-- WHAT TO DO --
Every line of the records below from the line with "flooring options can't" up to and including the line with "extra layer of" must be reproduced exactly, and no line outside that range.

[Extracted records]
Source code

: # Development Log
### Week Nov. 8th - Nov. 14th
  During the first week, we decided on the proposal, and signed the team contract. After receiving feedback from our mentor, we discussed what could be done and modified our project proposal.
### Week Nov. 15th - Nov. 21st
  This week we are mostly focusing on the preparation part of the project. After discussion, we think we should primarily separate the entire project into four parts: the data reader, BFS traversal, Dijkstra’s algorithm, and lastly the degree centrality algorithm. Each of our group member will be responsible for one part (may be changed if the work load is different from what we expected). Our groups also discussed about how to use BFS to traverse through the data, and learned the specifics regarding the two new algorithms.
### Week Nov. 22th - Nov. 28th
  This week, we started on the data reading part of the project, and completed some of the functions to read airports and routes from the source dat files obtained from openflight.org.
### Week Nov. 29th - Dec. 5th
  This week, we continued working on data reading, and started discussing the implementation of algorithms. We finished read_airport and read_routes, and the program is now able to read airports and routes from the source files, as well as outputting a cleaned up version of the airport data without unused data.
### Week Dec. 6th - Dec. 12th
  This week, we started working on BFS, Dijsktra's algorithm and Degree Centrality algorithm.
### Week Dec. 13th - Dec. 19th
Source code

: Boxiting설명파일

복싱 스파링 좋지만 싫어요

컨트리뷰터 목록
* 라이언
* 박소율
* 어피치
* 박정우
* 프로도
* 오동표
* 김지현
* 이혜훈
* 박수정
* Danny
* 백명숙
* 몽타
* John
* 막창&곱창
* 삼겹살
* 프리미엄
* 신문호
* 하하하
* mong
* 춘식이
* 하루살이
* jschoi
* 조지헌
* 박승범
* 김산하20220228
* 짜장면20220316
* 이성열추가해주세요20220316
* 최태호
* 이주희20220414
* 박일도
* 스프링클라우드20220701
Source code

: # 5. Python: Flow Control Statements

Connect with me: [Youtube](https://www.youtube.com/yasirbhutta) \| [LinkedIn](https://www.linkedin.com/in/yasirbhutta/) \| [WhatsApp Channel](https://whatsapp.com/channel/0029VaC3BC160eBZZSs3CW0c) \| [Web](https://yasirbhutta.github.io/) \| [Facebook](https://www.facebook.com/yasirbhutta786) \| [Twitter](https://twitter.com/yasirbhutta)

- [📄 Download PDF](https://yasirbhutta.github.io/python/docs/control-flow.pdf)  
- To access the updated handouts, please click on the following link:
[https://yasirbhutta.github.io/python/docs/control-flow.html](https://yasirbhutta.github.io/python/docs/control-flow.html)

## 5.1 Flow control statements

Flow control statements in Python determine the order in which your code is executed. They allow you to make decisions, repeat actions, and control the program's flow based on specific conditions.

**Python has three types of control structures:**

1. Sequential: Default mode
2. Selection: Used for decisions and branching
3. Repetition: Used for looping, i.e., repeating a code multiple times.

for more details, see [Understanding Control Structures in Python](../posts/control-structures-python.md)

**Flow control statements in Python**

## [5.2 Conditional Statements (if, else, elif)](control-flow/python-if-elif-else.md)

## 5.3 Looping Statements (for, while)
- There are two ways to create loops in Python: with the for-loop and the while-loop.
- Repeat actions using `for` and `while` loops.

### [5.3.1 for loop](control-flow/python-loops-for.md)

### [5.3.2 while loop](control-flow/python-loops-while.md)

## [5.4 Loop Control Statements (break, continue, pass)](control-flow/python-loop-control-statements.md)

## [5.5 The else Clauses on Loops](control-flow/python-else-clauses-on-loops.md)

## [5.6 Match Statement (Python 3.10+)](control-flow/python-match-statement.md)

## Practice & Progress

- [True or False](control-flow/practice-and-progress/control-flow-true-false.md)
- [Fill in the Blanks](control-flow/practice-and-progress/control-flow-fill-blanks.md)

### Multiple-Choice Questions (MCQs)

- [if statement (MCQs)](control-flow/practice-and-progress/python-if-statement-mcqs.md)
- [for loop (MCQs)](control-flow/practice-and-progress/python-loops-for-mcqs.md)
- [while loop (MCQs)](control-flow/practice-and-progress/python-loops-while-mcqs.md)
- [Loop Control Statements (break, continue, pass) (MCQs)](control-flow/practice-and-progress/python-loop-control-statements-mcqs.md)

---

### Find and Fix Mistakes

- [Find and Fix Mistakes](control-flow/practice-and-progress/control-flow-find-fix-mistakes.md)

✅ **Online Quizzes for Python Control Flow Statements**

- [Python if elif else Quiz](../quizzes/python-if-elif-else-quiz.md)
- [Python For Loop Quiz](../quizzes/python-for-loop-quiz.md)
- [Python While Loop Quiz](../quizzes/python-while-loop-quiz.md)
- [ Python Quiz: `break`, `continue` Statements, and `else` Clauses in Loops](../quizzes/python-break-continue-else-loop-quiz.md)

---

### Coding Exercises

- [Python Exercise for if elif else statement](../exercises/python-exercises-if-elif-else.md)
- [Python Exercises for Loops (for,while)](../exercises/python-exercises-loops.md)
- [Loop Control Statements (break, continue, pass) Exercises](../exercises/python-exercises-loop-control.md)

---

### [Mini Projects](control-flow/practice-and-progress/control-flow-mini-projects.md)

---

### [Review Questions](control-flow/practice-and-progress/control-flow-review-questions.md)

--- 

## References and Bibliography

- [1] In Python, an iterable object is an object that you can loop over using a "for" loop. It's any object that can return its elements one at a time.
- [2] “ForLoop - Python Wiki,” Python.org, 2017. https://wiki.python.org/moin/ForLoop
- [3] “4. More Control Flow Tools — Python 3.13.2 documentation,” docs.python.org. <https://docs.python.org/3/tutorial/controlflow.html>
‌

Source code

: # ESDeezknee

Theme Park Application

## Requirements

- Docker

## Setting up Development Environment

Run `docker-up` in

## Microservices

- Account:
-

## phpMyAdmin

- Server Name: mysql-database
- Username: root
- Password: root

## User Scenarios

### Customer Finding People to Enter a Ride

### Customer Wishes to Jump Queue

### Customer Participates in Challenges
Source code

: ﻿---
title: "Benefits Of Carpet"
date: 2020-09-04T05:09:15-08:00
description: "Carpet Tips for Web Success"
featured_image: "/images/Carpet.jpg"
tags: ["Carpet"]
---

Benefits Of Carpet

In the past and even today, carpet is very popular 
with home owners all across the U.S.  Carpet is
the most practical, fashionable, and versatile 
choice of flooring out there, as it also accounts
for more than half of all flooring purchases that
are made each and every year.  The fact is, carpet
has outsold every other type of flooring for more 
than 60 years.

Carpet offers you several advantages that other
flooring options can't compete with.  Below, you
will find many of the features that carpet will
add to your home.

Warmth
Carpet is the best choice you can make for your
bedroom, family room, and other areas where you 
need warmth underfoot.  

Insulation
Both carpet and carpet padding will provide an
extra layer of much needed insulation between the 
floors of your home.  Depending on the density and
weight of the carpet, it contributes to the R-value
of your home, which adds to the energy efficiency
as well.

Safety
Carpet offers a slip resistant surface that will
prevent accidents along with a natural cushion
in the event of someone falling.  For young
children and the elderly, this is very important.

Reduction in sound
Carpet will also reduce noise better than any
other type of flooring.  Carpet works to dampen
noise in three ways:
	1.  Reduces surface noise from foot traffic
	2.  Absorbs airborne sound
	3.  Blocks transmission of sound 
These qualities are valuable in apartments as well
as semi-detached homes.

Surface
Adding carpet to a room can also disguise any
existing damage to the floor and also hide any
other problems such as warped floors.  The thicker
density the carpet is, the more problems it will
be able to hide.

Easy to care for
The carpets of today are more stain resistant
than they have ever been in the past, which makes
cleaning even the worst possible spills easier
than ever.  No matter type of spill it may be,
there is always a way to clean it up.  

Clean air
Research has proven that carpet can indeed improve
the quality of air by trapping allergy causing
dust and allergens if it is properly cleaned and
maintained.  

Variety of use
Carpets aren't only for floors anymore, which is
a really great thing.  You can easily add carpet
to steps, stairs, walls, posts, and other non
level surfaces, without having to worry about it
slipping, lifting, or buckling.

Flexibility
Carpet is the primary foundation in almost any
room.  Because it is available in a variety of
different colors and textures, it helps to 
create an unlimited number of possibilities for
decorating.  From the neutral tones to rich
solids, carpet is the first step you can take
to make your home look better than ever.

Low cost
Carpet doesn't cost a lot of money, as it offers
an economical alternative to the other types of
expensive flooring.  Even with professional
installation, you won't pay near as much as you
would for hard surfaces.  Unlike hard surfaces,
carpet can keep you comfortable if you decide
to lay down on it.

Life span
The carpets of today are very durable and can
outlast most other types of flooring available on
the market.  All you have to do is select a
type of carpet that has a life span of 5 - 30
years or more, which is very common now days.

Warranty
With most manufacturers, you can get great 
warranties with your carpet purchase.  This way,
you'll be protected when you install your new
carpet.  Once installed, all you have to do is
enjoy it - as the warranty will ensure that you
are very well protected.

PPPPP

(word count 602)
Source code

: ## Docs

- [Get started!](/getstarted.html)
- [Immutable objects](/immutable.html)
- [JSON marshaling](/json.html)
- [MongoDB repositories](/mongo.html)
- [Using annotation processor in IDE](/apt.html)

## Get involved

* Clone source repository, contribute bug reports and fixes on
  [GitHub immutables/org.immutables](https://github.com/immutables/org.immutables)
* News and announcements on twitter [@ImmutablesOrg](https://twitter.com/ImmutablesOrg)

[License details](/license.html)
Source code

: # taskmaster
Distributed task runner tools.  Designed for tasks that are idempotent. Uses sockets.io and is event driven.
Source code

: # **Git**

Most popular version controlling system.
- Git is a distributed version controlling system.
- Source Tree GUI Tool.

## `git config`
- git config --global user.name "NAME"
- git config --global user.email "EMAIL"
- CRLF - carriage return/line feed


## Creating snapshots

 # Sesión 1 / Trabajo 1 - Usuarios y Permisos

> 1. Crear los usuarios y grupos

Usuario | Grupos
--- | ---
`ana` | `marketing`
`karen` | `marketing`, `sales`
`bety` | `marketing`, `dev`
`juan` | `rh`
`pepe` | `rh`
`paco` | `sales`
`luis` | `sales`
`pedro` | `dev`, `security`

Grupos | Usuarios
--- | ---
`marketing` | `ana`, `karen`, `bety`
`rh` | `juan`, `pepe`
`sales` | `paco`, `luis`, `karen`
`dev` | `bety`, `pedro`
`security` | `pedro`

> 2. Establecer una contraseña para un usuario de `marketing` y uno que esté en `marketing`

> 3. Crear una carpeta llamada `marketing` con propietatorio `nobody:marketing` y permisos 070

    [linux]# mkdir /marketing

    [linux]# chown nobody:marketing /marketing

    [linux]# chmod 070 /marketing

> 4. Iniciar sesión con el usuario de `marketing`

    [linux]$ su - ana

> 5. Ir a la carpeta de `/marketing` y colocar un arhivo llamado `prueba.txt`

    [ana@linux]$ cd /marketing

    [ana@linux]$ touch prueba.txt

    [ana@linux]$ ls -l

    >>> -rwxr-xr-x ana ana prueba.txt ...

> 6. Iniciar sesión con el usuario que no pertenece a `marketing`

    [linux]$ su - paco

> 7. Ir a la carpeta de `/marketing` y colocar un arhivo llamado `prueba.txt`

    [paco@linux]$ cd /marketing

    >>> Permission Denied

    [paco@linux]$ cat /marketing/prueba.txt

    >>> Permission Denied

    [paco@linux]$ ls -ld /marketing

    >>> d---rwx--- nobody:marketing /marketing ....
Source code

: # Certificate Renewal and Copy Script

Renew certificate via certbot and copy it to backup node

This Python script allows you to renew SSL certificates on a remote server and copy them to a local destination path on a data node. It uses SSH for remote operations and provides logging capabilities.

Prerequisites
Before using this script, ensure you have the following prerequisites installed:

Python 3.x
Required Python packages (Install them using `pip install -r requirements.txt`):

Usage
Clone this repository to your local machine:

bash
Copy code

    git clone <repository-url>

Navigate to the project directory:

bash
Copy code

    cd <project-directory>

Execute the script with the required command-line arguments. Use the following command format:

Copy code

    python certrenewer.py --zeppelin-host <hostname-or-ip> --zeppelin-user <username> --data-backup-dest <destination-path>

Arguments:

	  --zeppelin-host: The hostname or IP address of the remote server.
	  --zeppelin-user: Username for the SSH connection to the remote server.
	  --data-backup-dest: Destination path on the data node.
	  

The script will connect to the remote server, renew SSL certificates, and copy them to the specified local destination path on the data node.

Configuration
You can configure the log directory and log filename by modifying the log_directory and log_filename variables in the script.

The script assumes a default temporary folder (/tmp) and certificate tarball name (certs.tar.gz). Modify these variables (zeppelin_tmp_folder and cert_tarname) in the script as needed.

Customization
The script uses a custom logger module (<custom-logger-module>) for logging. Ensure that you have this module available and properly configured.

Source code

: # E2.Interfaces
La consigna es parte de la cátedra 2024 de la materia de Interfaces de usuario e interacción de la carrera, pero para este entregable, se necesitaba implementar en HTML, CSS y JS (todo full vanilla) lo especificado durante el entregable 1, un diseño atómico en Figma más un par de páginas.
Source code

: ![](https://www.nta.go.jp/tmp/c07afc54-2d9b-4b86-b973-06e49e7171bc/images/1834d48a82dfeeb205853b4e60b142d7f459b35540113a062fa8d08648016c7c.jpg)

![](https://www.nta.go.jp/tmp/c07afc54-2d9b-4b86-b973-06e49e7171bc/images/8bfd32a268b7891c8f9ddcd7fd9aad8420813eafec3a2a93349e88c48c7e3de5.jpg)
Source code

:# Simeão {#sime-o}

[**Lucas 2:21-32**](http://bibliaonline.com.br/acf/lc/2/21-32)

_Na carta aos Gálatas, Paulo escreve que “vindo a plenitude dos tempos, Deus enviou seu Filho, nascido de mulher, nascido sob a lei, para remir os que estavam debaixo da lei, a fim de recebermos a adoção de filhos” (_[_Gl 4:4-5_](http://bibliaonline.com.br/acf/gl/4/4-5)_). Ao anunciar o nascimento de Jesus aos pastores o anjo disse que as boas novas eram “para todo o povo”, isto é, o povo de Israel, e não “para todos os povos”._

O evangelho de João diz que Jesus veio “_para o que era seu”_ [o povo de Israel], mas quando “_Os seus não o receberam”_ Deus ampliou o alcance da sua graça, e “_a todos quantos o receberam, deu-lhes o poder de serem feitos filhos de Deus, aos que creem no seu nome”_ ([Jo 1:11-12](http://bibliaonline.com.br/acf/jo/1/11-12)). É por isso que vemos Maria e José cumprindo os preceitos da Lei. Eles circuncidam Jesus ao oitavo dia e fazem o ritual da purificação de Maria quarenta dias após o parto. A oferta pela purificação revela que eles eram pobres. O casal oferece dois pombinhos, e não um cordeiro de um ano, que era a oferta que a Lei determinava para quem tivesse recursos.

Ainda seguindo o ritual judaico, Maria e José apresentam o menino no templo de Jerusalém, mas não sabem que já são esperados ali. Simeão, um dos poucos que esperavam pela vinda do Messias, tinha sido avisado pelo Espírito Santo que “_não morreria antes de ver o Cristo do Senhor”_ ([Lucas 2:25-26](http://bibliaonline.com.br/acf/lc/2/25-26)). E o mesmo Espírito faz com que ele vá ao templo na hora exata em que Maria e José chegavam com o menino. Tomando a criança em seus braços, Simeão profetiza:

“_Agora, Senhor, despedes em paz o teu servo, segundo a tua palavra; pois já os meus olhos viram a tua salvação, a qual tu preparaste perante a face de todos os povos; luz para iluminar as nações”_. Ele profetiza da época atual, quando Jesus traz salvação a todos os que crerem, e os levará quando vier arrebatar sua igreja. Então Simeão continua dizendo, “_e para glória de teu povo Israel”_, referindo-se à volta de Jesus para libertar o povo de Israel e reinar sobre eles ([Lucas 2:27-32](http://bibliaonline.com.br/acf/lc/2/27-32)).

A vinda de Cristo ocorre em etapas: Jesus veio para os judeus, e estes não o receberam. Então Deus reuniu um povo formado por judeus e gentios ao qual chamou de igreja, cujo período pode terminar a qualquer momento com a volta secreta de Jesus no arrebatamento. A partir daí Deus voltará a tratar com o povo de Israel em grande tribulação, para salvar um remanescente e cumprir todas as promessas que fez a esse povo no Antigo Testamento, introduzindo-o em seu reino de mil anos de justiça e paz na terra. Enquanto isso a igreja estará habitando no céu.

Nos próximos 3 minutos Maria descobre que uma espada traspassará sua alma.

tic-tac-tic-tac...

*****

-- EXPECTED ANSWER --
flooring options can't compete with.  Below, you
will find many of the features that carpet will
add to your home.

Warmth
Carpet is the best choice you can make for your
bedroom, family room, and other areas where you 
need warmth underfoot.  

Insulation
Both carpet and carpet padding will provide an
extra layer of much needed insulation between the 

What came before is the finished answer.